The most notable eruptive activity came from active region NOAA 3638, a rather small and deceivingly simple member of this sunspot complex located to the southwest ("lower right"). It produced numerous jetlike eruptions which were associated with relatively narrow coronal mass ejections (CMEs). These CME puffs were mostly directed south of the ecliptic (the plane created by the Earth in its yearly orbit around the Sun), though some of the wider CMEs may have an earth-directed component. The imagery underneath shows extreme ultraviolet images from GOES/SUVI (top row) and combined with coronagraphic imagery by SOHO/LASCO C2 (bottom row). Difference imagery, i.e. one image subtracted from the next, were used for the latter. The left column shows a jet with its associated CME early on 18 April, the right column shows an impressive prominence eruption (unrelated to the activity in the sunspot complex) early on 19 April.

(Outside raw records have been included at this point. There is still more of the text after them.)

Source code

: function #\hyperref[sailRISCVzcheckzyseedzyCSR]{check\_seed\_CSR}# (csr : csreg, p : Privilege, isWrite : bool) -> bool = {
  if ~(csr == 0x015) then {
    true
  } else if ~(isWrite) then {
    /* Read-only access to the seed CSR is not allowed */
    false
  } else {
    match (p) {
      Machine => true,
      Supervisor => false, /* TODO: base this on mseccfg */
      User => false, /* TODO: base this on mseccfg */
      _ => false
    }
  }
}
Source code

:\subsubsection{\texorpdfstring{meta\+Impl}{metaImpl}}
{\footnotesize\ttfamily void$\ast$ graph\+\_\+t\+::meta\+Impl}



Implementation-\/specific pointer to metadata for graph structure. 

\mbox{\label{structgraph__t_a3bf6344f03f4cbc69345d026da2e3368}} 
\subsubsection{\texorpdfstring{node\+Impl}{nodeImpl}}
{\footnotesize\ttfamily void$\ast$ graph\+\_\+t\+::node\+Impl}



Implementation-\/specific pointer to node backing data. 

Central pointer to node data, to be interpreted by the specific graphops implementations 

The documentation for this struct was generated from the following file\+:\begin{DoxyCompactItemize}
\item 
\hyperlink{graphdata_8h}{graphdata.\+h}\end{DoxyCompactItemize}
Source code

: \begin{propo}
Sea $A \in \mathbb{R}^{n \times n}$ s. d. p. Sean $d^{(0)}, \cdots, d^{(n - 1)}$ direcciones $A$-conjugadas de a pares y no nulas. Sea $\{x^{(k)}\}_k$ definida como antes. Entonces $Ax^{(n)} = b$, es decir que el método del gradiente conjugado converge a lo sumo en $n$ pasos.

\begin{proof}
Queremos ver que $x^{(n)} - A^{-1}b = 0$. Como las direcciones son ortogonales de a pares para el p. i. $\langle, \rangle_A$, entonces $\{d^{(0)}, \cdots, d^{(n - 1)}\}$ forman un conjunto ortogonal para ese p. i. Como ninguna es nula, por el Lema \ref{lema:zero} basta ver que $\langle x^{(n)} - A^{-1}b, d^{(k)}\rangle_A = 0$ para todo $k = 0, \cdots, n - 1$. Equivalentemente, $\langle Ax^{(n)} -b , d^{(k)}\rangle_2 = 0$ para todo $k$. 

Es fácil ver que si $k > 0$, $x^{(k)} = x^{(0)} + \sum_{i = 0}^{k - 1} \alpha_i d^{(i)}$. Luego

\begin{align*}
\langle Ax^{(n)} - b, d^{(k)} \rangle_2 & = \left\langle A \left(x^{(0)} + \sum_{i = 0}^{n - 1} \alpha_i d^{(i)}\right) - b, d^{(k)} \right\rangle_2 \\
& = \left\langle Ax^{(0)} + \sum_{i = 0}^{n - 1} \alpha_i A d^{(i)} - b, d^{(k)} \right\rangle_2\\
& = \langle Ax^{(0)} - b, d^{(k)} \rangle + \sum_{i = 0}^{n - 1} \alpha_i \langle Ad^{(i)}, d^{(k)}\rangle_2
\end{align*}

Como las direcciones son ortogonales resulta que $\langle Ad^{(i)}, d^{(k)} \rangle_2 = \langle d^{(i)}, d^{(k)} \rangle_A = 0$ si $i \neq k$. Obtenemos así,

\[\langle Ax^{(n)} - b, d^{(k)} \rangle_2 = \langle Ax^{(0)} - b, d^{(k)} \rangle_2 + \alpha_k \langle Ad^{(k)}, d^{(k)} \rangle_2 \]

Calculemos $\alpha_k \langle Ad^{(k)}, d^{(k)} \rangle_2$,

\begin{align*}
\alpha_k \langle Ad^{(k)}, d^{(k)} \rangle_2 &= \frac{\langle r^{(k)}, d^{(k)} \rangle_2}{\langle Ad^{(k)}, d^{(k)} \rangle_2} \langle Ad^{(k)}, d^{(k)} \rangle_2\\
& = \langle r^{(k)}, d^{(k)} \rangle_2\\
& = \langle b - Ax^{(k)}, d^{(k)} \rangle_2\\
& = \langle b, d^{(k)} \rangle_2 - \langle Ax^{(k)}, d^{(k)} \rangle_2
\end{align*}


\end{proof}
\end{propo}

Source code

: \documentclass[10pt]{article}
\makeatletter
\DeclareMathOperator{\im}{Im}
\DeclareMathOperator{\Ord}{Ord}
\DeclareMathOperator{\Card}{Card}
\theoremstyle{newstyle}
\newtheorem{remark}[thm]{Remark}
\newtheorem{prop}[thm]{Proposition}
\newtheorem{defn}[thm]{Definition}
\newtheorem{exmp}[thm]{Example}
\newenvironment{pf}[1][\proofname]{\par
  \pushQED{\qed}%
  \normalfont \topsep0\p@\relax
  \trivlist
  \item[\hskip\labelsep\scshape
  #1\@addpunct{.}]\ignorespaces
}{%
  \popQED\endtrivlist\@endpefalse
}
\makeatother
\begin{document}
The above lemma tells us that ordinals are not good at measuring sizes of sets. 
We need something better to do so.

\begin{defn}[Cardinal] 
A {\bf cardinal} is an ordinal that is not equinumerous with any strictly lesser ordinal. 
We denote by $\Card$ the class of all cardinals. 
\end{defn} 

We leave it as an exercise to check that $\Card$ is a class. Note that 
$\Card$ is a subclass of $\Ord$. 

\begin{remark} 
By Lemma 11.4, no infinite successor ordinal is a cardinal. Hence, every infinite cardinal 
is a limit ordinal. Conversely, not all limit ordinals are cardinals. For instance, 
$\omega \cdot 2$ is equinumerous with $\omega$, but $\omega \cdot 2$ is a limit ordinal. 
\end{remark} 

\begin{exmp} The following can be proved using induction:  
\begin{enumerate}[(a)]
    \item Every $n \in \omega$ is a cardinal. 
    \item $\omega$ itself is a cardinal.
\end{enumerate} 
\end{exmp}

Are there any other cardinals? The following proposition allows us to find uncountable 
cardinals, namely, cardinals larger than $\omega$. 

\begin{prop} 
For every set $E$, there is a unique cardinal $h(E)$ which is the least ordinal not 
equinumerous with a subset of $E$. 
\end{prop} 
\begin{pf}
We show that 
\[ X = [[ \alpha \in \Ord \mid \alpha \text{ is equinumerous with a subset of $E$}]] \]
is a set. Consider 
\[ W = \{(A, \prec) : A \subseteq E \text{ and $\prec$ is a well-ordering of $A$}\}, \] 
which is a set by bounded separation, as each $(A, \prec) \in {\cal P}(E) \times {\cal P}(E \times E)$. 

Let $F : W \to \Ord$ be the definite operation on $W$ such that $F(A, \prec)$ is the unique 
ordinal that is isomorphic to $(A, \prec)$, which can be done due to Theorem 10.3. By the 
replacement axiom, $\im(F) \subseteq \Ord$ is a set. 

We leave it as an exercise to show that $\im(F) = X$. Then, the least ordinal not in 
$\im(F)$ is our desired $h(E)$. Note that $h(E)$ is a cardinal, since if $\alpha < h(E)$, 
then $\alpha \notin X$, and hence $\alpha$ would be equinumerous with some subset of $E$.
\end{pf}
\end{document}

As the sunspot complex rotated from the south-eastern quadrant over the central meridian into the southwestern quadrant, NOAA 3638's puffs could also be traced in the CACTus diagram where a string of relatively narrow CMEs could be followed from east over south to west from 18 to 21 April, as annotated in the diagram underneath (white dashed line). In this diagram, the entire solar limb is stretched over a horizontal line with the principal directions (South West North East) indicated, and time moving upward. CMEs are then the short, horizontal, colored strings as observed moving in a direction. To the right of this diagram is a compilation tracing a jet from its source (NOAA 3638 - white light overlay) to its associated CME annotated with the green dashed line. The green color corresponds to the green color of the related CME early on 18 April on the CACTus diagram. Not all of the CMEs in the annotated portion of this diagram are related to CMEs from NOAA 3638, there are also some farside CMEs, and from 21 April onwards, some of the CMEs were associated with jetlike eruptions in NOAA 3636, 20 degrees to the west ("right") of NOAA 3638.